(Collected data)
━━━━━━━━━━━━━━━━

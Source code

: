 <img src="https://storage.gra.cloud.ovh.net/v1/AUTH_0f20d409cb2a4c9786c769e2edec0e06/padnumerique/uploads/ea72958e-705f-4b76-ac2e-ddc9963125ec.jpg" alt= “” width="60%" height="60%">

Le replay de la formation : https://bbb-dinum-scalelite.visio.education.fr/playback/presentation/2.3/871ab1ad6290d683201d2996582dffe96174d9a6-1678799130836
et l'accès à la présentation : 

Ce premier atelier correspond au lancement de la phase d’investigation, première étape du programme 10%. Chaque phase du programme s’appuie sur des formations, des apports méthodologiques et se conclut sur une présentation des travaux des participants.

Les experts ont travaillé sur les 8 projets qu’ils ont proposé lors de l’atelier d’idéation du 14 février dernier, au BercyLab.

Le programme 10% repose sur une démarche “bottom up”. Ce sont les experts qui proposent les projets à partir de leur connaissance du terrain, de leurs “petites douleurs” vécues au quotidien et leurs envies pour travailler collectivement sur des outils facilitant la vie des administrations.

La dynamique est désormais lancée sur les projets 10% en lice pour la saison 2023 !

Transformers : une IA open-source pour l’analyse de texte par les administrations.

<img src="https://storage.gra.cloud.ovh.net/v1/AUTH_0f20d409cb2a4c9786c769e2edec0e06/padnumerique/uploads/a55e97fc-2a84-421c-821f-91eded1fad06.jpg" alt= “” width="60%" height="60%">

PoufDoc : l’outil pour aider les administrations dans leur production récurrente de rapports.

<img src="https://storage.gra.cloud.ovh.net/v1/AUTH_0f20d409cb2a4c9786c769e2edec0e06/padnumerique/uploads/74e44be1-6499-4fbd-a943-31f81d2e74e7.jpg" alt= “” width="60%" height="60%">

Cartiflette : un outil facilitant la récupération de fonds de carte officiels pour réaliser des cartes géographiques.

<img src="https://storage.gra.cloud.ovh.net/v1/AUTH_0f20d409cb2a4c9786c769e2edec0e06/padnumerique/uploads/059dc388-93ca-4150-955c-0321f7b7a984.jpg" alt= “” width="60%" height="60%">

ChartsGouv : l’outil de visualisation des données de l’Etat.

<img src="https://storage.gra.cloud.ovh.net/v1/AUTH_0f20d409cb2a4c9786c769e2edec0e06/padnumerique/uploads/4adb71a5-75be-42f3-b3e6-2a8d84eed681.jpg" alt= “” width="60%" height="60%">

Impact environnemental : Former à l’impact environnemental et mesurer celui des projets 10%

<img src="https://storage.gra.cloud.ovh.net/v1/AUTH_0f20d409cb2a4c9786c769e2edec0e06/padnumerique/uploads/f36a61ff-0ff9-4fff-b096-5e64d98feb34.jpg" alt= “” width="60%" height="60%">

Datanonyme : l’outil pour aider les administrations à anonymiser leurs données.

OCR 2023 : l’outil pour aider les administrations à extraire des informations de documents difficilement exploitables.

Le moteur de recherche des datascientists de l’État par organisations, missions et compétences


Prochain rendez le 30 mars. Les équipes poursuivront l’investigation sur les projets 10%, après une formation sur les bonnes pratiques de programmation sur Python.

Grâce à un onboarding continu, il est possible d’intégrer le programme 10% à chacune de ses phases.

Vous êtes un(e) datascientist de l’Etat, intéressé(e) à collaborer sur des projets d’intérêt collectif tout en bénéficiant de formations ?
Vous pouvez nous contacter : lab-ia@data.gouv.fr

━━━━━━━━━━━━━━━━

** Action item **
From the start of the data to the line that holds "Ce premier atelier", retype each line exactly, with both ends included.

** The completed task **
Source code

: <img src="https://storage.gra.cloud.ovh.net/v1/AUTH_0f20d409cb2a4c9786c769e2edec0e06/padnumerique/uploads/ea72958e-705f-4b76-ac2e-ddc9963125ec.jpg" alt= “” width="60%" height="60%">

Le replay de la formation : https://bbb-dinum-scalelite.visio.education.fr/playback/presentation/2.3/871ab1ad6290d683201d2996582dffe96174d9a6-1678799130836
et l'accès à la présentation : 

Ce premier atelier correspond au lancement de la phase d’investigation, première étape du programme 10%. Chaque phase du programme s’appuie sur des formations, des apports méthodologiques et se conclut sur une présentation des travaux des participants.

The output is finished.